Nuremberg Trials 70th Anniversary - A Time to Reflect
A Day to Honor Our Veterans for Their Service and Sacrifices
Each fall, Crossroads Hospice & Palliative Care makes a special effort to honor our Veterans for their sacrifices and commitment to protecting our freedoms. That’s because November is Veterans Month.
But this year, Oct. 1 offers a historic opportunity to honor both our World War II Veterans and the values they were defending.

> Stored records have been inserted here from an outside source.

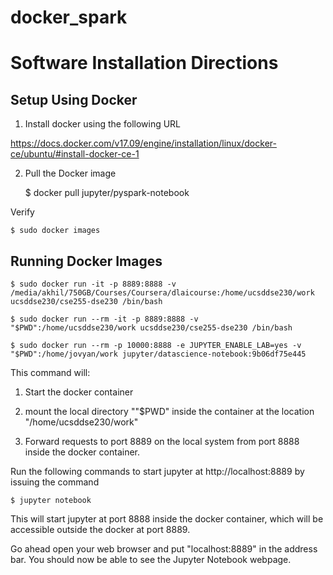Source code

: # docker_spark

# Software Installation Directions #

## Setup Using Docker ##

1. Install docker using the following URL

https://docs.docker.com/v17.09/engine/installation/linux/docker-ce/ubuntu/#install-docker-ce-1

2. Pull the Docker image

    $ docker pull jupyter/pyspark-notebook

Verify

    $ sudo docker images

## Running Docker Images ##

    $ sudo docker run -it -p 8889:8888 -v /media/akhil/750GB/Courses/Coursera/dlaicourse:/home/ucsddse230/work ucsddse230/cse255-dse230 /bin/bash
    
    $ sudo docker run --rm -it -p 8889:8888 -v "$PWD":/home/ucsddse230/work ucsddse230/cse255-dse230 /bin/bash
    
    $ sudo docker run --rm -p 10000:8888 -e JUPYTER_ENABLE_LAB=yes -v "$PWD":/home/jovyan/work jupyter/datascience-notebook:9b06df75e445

This command will:

1. Start the docker container

2. mount the local directory ""$PWD" inside the container at the location "/home/ucsddse230/work"

3. Forward requests to port 8889 on the local system from port 8888 inside the docker container.

Run the following commands to start jupyter at http://localhost:8889 by issuing the command

    $ jupyter notebook

This will start jupyter at port 8888 inside the docker container, which will be accessible outside the docker at port 8889.

Go ahead open your web browser and put "localhost:8889" in the address bar. You should now be able to see the Jupyter Notebook webpage.
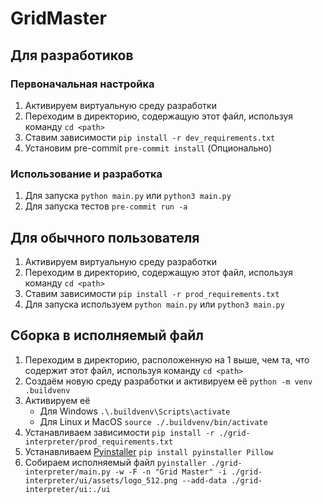 # GridMaster

## Для разработиков
### Первоначальная настройка
1. Активируем виртуальную среду разработки
2. Переходим в директорию, содержащую этот файл, используя команду `cd <path>`
3. Ставим зависимости `pip install -r dev_requirements.txt`
4. Установим pre-commit `pre-commit install` (Опционально)

### Использование и разработка
1. Для запуска `python main.py` или `python3 main.py`
2. Для запуска тестов `pre-commit run -a`

## Для обычного пользователя
1. Активируем виртуальную среду разработки
2. Переходим в директорию, содержащую этот файл, используя команду `cd <path>`
3. Ставим зависимости `pip install -r prod_requirements.txt`
4. Для запуска используем `python main.py` или `python3 main.py`

## Сборка в исполняемый файл
1. Переходим в директорию, расположенную на 1 выше, чем та, что содержит этот файл, используя команду `cd <path>`
2. Создаём новую среду разработки и активируем её `python -m venv .buildvenv`
3. Активируем её
    + Для Windows `.\.buildvenv\Scripts\activate`
    + Для Linux и MacOS `source ./.buildvenv/bin/activate`
4. Устанавливаем зависимости `pip install -r ./grid-interpreter/prod_requirements.txt`
5. Устанавливаем [Pyinstaller](https://pyinstaller.org/en/stable/) `pip install pyinstaller Pillow`
6. Собираем исполняемый файл `pyinstaller ./grid-interpreter/main.py -w -F -n "Grid Master" -i ./grid-interpreter/ui/assets/logo_512.png --add-data ./grid-interpreter/ui:./ui`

That’s because Oct. 1, 2016 marks the 70th anniversary of the day that the first Nuremberg trial verdicts were rendered. It’s a lesson that should never be forgotten.
Nazi War Crimes
At the end of World War II, Europe lay in ruins. Even before Germany’s surrender, Allied forces had begun to find stark evidence of atrocities that until then had been rumors. One of those rumors was about concentration camps. These did exist; these death camps where more than six million European Jews and nearly as many Slavs, Gypsies (also known as Roma), homosexuals and others deemed to be inferior by Nazi demagogues, were systematically rounded up and murdered.
Allied leaders faced an unprecedented challenge. Never before had such a widespread system of mass murder been undertaken. While the perpetrators were obvious, how to bring them to justice – and what kind of justice it would be – were open questions.

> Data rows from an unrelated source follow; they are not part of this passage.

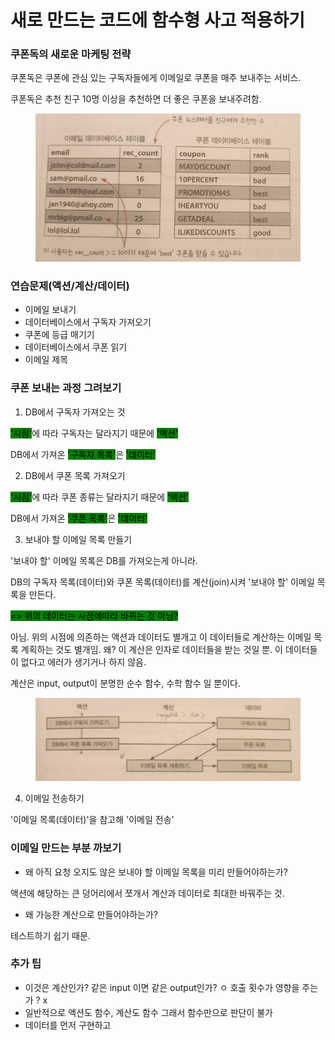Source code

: # 새로 만드는 코드에 함수형 사고 적용하기

### 쿠폰독의 새로운 마케팅 전략&#x20;

쿠폰독은 쿠폰에 관심 있는 구독자들에게 이메일로 쿠폰을 매주 보내주는 서비스.

쿠폰독은 추천 친구 10명 이상을 추천하면 더 좋은 쿠폰을 보내주려함.



<figure><img src="../../../.gitbook/assets/image (19).png" alt=""><figcaption></figcaption></figure>

### 연습문제(액션/계산/데이터)

* 이메일 보내기
* 데이터베이스에서 구독자 가져오기
* 쿠폰에 등급 매기기
* 데이터베이스에서 쿠폰 읽기
* 이메일 제목



### 쿠폰 보내는 과정 그려보기

1. DB에서 구독자 가져오는 것

<mark style="background-color:green;">'시점'</mark>에 따라 구독자는 달라지기 때문에 <mark style="background-color:green;">'액션'</mark>

DB에서 가져온 <mark style="background-color:green;">'구독자 목록'</mark>은 <mark style="background-color:green;">'데이터'</mark>



2. DB에서 쿠폰 목록 가져오기&#x20;

<mark style="background-color:green;">'시점'</mark>에 따라 쿠폰 종류는 달라지기 때문에 <mark style="background-color:green;">'액션'</mark>

DB에서 가져온 <mark style="background-color:green;">'쿠폰 목록'</mark>은 <mark style="background-color:green;">'데이터'</mark>



3. 보내야 할 이메일 목록 만들기

'보내야 할' 이메일 목록은 DB를 가져오는게 아니라.

DB의 구독자 목록(데이터)와 쿠폰 목록(데이터)를 계산(join)시켜 '보내야 할' 이메일 목록을 만든다.

<mark style="background-color:green;">=> 위의 데이터는 시점에따라 바뀌는 것 아님?</mark>



아님. 위의 시점에 의존하는 액션과 데이터도 별개고 이 데이터들로 계산하는 이메일 목록 계획하는 것도 별개임. 왜? 이 계산은 인자로 데이터들을 받는 것일 뿐. 이 데이터들이 없다고 에러가 생기거나 하지 않음.

계산은 input, output이 분명한 순수 함수, 수학 함수 일 뿐이다.

<figure><img src="../../../.gitbook/assets/image (10).png" alt=""><figcaption></figcaption></figure>



4. 이메일 전송하기

'이메일 목록(데이터)'을 참고해 '이메일 전송'



### 이메일 만드는 부분 까보기

* 왜 아직 요청 오지도 않은 보내야 할 이메일 목록을 미리 만들어야하는가?

액션에 해당하는 큰 덩어리에서 쪼개서 계산과 데이터로 최대한 바꿔주는 것.



* 왜 가능한 계산으로 만들어야하는가?

테스트하기 쉽기 때문.



### 추가 팁

* 이것은 계산인가? 같은 input 이면 같은 output인가? ㅇ 호출 횟수가 영향을 주는가 ? x
* 일반적으로 액션도 함수, 계산도 함수 그래서 함수만으로 판단이 불가
* 데이터를 먼저 구현하고&#x20;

Leaders from the United States, Great Britain, France and the Soviet Union – mindful of missteps following World War I – concluded that vengeance, while enticing, would not set an appropriate democratic standard for future generations. An International Military Tribunal was slated to begin Nov. 20, 1945, in Nuremberg, Germany.
Justice Prevails
The first trial involved the prosecution of two dozen of Nazi Germany’s top surviving leaders. U.S. Supreme Court Justice Robert Jackson led the prosecution. He said: “That four great nations, flushed with victory and stung with injury stay the hand of vengeance and voluntarily submit their captive enemies to the judgment of the law is one of the most significant tributes that power has ever paid to reason.”

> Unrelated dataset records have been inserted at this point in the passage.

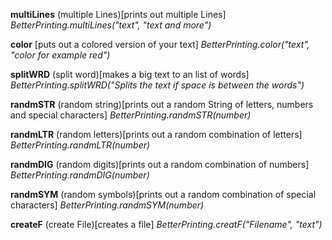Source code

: **multiLines** (multiple Lines)[prints out multiple Lines]    _BetterPrinting.multiLines("text", "text and more")_

**color** [puts out a colored version of your text]    _BetterPrinting.color("text", "color for example red")_

**splitWRD** (split word)[makes a big text to an list of words]    _BetterPrinting.splitWRD("Splits the text if space is between the words")_

**randmSTR** (random string)[prints out a random String of letters, numbers and special characters]    _BetterPrinting.randmSTR(number)_

**randmLTR** (random letters)[prints out a random combination of letters]    _BetterPrinting.randmLTR(number)_

**randmDIG** (random digits)[prints out a random combination of numbers]    _BetterPrinting.randmDIG(number)_

**randmSYM** (random symbols)[prints out a random combination of special characters]    _BetterPrinting.randmSYM(number)_

**createF** (create File)[creates a file]    _BetterPrinting.creatF("Filename", "text")_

Of the 22 ultimately tried:
- 12 were sentenced to death
- Three were sentenced to life in prison
- Four were sentenced to jail terms ranging from 10 to 20 years
- Three were acquitted
The court determined the men who committed these crimes did so because they willingly embraced the ideology and demagoguery promulgated by the Nazis. They willfully chose to ignore human values that Americans deem self-evident: life, liberty and the right to pursue one’s own vision of happiness.
Honoring Our Veterans
Today, as their numbers continue to dwindle, we want to take a moment to honor our Veterans for their service and their sacrifices.
The United States was born out of resistance to injustice and demagoguery. It is our responsibility and our duty to honor our heroic Veterans for their commitment to protecting the values we cherish and ensure our actions and our aspirations support those values throughout our communities and our country.